* [ABOUT THIS TASK]: Write out only the lines from the start of the entries up to and including the line with "requires age 12"; please skip the pictures.

=== Section Start ===

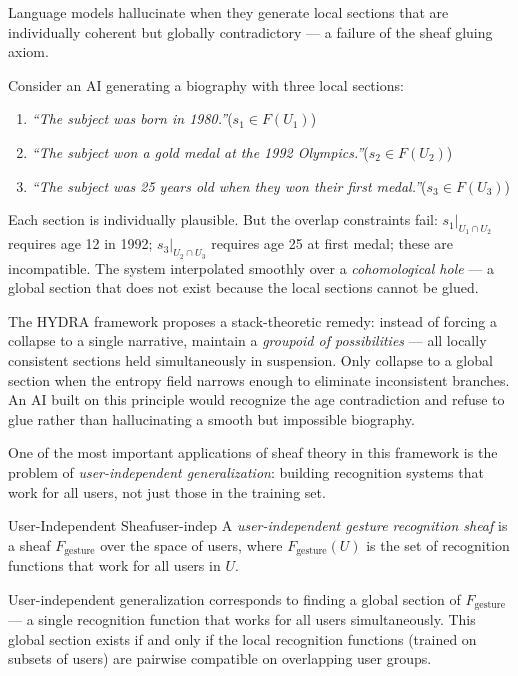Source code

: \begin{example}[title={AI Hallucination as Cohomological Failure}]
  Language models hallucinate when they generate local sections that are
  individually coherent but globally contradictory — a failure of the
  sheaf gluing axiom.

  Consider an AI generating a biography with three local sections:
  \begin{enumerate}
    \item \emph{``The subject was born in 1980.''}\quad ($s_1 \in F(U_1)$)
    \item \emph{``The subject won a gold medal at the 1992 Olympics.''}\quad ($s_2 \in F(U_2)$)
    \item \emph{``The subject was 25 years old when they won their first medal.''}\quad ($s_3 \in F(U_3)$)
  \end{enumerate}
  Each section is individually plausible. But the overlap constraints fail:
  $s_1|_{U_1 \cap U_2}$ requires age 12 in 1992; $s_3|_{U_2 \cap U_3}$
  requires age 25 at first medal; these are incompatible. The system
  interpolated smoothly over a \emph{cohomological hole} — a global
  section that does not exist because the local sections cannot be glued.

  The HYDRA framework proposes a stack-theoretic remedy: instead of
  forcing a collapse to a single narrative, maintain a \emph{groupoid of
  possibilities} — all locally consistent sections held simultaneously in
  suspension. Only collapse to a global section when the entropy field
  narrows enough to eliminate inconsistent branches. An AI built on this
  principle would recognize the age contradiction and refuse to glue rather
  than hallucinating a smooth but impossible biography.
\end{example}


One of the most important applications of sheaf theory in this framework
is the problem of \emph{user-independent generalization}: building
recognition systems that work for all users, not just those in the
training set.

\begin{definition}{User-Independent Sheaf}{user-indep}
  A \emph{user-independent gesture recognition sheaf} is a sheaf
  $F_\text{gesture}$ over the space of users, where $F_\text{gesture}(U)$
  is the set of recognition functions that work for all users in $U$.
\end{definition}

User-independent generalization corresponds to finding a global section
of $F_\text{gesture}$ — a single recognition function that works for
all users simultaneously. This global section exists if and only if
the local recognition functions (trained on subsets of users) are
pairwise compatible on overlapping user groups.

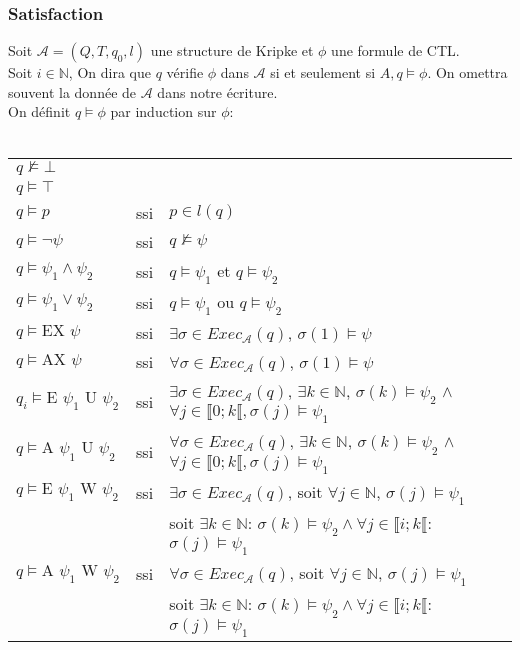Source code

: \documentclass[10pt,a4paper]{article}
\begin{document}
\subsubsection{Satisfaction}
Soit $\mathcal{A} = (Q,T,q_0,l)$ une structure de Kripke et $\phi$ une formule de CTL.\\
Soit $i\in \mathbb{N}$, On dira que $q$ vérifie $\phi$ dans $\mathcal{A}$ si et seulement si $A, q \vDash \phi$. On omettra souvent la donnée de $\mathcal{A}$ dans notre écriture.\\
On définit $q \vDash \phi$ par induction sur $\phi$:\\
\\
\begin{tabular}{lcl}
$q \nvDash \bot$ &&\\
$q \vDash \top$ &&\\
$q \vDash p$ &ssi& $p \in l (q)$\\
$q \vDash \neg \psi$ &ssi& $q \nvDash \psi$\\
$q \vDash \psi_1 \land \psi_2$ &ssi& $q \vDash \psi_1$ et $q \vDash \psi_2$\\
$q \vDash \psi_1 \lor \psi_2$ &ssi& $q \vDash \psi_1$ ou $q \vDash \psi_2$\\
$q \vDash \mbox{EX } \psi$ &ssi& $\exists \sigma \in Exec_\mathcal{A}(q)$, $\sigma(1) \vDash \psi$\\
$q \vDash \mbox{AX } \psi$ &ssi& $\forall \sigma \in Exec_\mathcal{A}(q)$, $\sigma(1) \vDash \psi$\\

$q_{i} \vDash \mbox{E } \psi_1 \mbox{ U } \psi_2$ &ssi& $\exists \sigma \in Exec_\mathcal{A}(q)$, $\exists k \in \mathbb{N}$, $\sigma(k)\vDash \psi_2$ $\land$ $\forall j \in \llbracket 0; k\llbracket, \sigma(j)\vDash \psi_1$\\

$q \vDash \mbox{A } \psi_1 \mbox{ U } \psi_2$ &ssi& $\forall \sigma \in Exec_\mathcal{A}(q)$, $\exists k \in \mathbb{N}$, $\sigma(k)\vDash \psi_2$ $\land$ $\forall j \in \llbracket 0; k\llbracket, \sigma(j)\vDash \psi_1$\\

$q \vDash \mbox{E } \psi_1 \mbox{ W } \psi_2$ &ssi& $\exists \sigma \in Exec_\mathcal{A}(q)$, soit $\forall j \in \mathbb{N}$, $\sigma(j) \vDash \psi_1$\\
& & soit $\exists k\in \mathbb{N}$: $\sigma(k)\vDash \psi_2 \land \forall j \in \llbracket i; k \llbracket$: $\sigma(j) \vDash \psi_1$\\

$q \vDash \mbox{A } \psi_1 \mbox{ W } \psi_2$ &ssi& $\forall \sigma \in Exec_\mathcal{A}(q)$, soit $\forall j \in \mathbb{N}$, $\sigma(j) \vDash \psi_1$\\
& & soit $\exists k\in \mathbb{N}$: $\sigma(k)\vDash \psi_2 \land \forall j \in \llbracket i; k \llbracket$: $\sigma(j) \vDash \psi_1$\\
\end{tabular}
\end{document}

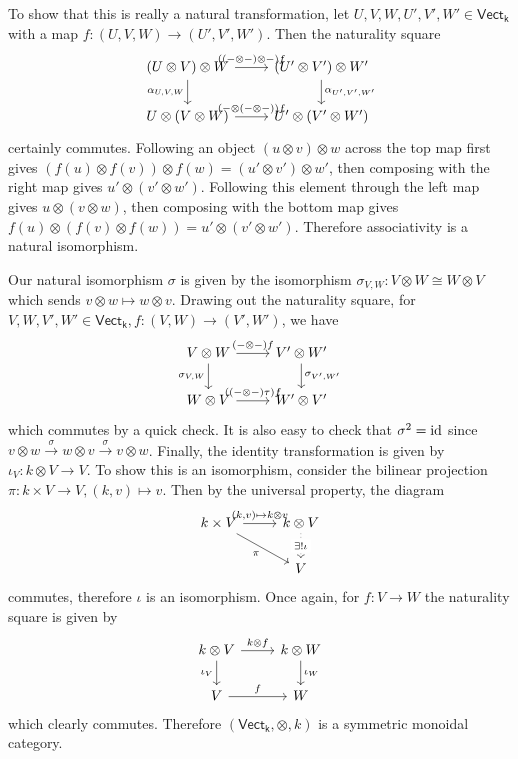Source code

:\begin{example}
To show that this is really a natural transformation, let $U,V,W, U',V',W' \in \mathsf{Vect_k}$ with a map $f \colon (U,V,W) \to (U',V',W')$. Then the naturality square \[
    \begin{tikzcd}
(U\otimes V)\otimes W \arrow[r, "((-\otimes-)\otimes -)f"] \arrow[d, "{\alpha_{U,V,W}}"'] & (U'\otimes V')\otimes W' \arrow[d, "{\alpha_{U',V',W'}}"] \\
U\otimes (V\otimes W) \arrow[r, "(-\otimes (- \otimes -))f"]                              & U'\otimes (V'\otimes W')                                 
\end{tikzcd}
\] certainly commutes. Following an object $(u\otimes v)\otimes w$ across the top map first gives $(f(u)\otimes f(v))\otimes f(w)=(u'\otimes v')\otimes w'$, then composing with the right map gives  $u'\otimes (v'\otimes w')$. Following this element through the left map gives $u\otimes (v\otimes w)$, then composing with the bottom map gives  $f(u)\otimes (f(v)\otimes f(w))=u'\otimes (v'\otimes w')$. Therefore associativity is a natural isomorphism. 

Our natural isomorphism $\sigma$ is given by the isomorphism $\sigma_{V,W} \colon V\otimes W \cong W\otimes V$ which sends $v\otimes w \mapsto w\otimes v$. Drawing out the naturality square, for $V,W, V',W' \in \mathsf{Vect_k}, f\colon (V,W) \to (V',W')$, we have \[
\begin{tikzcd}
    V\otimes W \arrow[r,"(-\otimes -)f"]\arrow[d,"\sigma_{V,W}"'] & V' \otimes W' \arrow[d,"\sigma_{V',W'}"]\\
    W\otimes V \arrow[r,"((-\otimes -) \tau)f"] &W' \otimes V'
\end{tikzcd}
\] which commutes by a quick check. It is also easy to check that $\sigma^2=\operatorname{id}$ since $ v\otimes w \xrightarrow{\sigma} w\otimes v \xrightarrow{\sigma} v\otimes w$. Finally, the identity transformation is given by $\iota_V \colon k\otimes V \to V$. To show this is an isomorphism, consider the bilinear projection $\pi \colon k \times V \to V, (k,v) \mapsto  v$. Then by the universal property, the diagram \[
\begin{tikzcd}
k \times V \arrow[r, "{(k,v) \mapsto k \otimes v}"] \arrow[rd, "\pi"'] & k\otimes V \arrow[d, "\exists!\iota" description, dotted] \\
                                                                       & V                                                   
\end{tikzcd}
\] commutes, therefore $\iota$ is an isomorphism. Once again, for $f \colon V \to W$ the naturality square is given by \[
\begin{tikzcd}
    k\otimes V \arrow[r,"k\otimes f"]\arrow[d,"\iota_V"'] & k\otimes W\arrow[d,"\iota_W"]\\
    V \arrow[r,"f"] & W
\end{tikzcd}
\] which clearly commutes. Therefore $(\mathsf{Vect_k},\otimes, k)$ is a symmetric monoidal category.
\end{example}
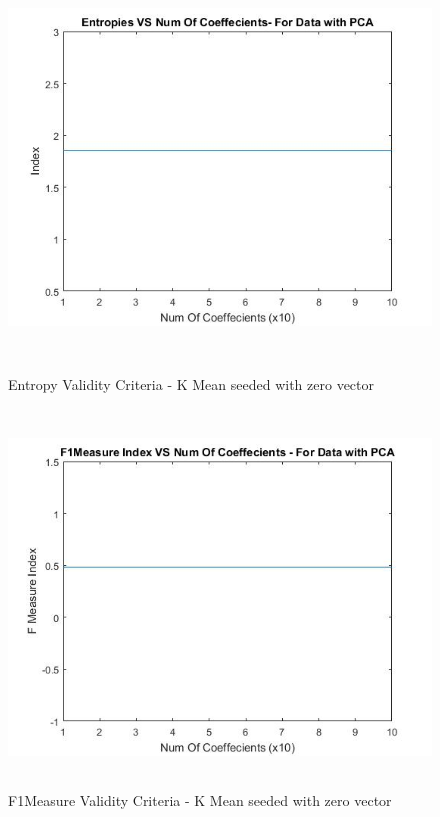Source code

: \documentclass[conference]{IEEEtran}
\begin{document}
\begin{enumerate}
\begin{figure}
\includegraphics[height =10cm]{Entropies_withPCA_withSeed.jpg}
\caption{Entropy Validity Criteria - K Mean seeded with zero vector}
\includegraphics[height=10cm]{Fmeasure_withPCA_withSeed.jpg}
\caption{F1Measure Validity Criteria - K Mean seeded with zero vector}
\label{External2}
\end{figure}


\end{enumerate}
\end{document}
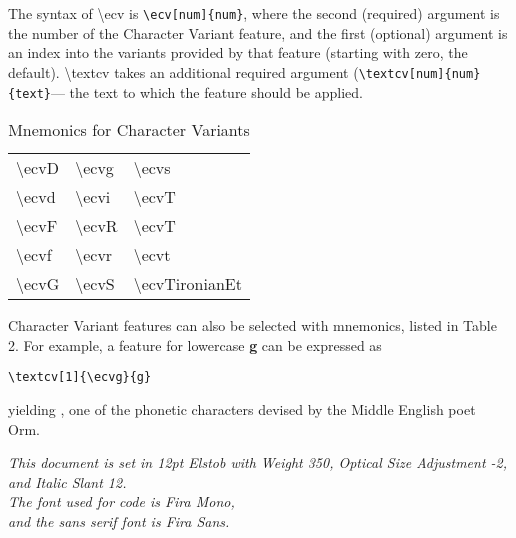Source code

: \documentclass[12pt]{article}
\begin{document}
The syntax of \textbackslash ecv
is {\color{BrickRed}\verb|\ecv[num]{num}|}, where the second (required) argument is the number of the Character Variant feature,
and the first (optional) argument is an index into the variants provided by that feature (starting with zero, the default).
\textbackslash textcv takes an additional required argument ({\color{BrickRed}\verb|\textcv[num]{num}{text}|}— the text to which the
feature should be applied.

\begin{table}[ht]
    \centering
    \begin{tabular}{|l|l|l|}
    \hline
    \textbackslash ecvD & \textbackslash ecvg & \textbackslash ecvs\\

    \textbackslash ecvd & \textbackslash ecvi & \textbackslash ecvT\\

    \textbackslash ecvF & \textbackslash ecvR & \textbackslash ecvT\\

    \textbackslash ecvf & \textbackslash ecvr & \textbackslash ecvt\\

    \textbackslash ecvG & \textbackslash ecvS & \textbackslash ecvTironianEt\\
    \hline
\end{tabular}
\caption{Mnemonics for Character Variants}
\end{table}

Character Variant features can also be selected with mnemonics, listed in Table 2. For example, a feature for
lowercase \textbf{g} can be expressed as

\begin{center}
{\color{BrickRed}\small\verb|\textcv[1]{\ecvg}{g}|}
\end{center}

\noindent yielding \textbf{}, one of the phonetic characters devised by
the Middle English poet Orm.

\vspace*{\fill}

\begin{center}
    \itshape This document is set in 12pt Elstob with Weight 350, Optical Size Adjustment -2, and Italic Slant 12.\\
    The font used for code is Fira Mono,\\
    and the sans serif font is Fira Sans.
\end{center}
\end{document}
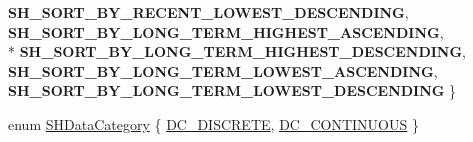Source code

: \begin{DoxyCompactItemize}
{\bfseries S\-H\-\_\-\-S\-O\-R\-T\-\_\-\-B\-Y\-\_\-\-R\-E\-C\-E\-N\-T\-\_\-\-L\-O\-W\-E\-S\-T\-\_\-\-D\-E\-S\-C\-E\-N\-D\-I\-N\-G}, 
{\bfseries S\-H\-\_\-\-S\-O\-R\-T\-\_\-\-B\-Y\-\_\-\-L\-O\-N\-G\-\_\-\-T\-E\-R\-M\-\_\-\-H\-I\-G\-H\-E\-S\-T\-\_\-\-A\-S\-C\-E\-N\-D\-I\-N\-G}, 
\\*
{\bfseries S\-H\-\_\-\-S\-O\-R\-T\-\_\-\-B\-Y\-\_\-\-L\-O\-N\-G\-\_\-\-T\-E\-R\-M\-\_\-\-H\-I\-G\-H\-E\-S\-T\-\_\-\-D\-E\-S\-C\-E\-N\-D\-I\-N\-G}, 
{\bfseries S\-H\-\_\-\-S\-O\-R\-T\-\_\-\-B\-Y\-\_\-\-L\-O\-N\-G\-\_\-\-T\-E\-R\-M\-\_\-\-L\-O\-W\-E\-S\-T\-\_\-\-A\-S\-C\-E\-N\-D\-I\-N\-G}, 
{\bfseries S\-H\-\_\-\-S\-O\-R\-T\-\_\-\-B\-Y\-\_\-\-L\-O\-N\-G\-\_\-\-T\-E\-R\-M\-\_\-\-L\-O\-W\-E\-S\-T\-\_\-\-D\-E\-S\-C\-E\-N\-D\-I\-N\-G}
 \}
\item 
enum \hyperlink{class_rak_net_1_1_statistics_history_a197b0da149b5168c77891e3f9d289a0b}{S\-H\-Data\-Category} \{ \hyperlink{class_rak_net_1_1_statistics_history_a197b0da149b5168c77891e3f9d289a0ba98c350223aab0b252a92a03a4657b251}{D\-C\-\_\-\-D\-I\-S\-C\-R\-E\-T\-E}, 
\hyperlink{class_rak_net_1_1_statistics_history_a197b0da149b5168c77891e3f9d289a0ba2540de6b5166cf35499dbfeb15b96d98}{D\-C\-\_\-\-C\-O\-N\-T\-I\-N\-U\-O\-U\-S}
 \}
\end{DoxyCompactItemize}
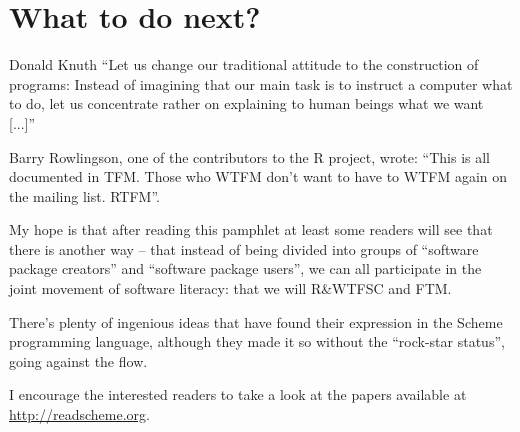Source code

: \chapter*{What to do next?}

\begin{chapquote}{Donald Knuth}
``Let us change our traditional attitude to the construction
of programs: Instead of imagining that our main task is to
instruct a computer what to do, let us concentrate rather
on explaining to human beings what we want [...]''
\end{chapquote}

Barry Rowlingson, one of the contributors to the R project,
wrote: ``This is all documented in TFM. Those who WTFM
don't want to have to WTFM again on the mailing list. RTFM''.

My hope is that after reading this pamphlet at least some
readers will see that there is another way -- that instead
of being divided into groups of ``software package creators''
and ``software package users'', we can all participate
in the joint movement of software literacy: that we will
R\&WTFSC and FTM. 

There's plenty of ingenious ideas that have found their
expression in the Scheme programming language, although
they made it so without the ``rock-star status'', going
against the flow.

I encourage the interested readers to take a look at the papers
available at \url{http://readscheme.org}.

=== Section End ===

* [TASK OUTPUT]:
Source code

: \begin{example}[title={AI Hallucination as Cohomological Failure}]
  Language models hallucinate when they generate local sections that are
  individually coherent but globally contradictory — a failure of the
  sheaf gluing axiom.

  Consider an AI generating a biography with three local sections:
  \begin{enumerate}
    \item \emph{``The subject was born in 1980.''}\quad ($s_1 \in F(U_1)$)
    \item \emph{``The subject won a gold medal at the 1992 Olympics.''}\quad ($s_2 \in F(U_2)$)
    \item \emph{``The subject was 25 years old when they won their first medal.''}\quad ($s_3 \in F(U_3)$)
  \end{enumerate}
  Each section is individually plausible. But the overlap constraints fail:
  $s_1|_{U_1 \cap U_2}$ requires age 12 in 1992; $s_3|_{U_2 \cap U_3}$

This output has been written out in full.